Man charged in beheading

This piece of news has been sent by Willy Wu from America. It goes to show that even educated Muslims do not hesitate to take umbrage under Shariat laws when it suits them.

Founder of Buffalo TV station aimed at depicting Muslims in positive light accused of killing wife

Feb 15, 2009 04:30 AM
John Goddard
STAFF REPORTER

The founder of a Buffalo Muslim TV station established to portray Muslims in a good light has been charged with murder after his wife was beheaded.

Muzzammil Hassan, 44, arrived at a police station in surburban Orchard Park, N.Y., on Thursday night to say his wife, Aasiya Hassan, 37, was dead.

Police found her body at the offices of Bridges TV, founded in 2004 by Muzzammil Hassan who was inspired by his wife's post-9/11 distress at hearing a radio report she thought portrayed Muslims negatively.

He was charged with second-degree murder. No weapon was found but "the investigation is ongoing," Orchard Park police said.

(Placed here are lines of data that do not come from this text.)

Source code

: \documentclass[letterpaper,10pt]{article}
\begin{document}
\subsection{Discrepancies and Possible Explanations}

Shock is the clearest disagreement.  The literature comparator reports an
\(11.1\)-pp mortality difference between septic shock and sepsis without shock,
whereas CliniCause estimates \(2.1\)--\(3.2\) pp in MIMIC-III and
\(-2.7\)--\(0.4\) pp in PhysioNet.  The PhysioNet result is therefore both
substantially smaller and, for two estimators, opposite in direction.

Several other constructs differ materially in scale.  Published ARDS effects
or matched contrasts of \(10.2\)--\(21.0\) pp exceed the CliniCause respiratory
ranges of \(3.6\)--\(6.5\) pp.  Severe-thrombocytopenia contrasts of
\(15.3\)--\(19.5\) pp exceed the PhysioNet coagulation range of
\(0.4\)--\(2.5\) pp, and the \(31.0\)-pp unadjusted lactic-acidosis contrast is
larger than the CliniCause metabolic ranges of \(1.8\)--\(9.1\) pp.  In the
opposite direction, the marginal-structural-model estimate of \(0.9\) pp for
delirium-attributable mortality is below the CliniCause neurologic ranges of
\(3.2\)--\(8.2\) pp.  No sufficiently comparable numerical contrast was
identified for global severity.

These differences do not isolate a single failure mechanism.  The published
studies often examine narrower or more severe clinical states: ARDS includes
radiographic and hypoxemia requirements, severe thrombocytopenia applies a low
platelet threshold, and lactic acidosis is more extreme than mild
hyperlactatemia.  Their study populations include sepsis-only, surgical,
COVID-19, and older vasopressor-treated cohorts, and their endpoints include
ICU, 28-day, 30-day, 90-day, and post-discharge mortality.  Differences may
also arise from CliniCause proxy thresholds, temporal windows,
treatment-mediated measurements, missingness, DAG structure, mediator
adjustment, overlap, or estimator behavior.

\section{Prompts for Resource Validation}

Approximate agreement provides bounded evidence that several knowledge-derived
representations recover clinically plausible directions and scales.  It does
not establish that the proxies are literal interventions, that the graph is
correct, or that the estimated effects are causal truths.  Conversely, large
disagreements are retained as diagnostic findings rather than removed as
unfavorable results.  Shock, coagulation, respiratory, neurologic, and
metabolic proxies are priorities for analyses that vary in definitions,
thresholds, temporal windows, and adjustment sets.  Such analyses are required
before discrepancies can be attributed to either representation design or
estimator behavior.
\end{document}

Aasiya Hassan recently filed for divorce, authorities said. According to Buffalo News reports, she obtained an order of protection on Feb. 6, barring her husband from their home in Orchard Park.

Under sharia law followed by Muslims, a woman can ask for a divorce, but only a man can grant the request, and he can refuse, according to a book on sharia published last month, Cruel and Usual Punishment, by Egyptian-born American author Nonie Darwish.

Under Islamic law, crimes such as apostasy (leaving Islam), adultery, theft or drinking alcohol are punishable by beheading, stoning, amputation of limbs or flogging, the book says.

Nobody at Bridges TV answered phones yesterday and the station's website declared it was "closed for maintenance."

Muzzammil Hassan arrived in the United States from Pakistan in 1979, news reports from 2004 say. They do not say whether his wife arrived with him.

He became a successful Buffalo banker. He has said that his wife was offended by a report she heard shortly after the Sept. 11, 2001, terror attacks on the United States.

"She was seven months' pregnant," he told Reuters news Agency in 2004. "She didn't want her kids growing up in this environment."

In response, he founded Bridges TV partly with the stated aim of helping non-Muslims overcome negative images they might have of Muslims and Islam.

"I had no background in television," Muzzammil Hassan told Voice of America at the time.

He said his wife's comment was: `You have an MBA. Why don't you write a business plan?'"

He quit his bank job and launched Bridges TV as a news and lifestyle cable channel.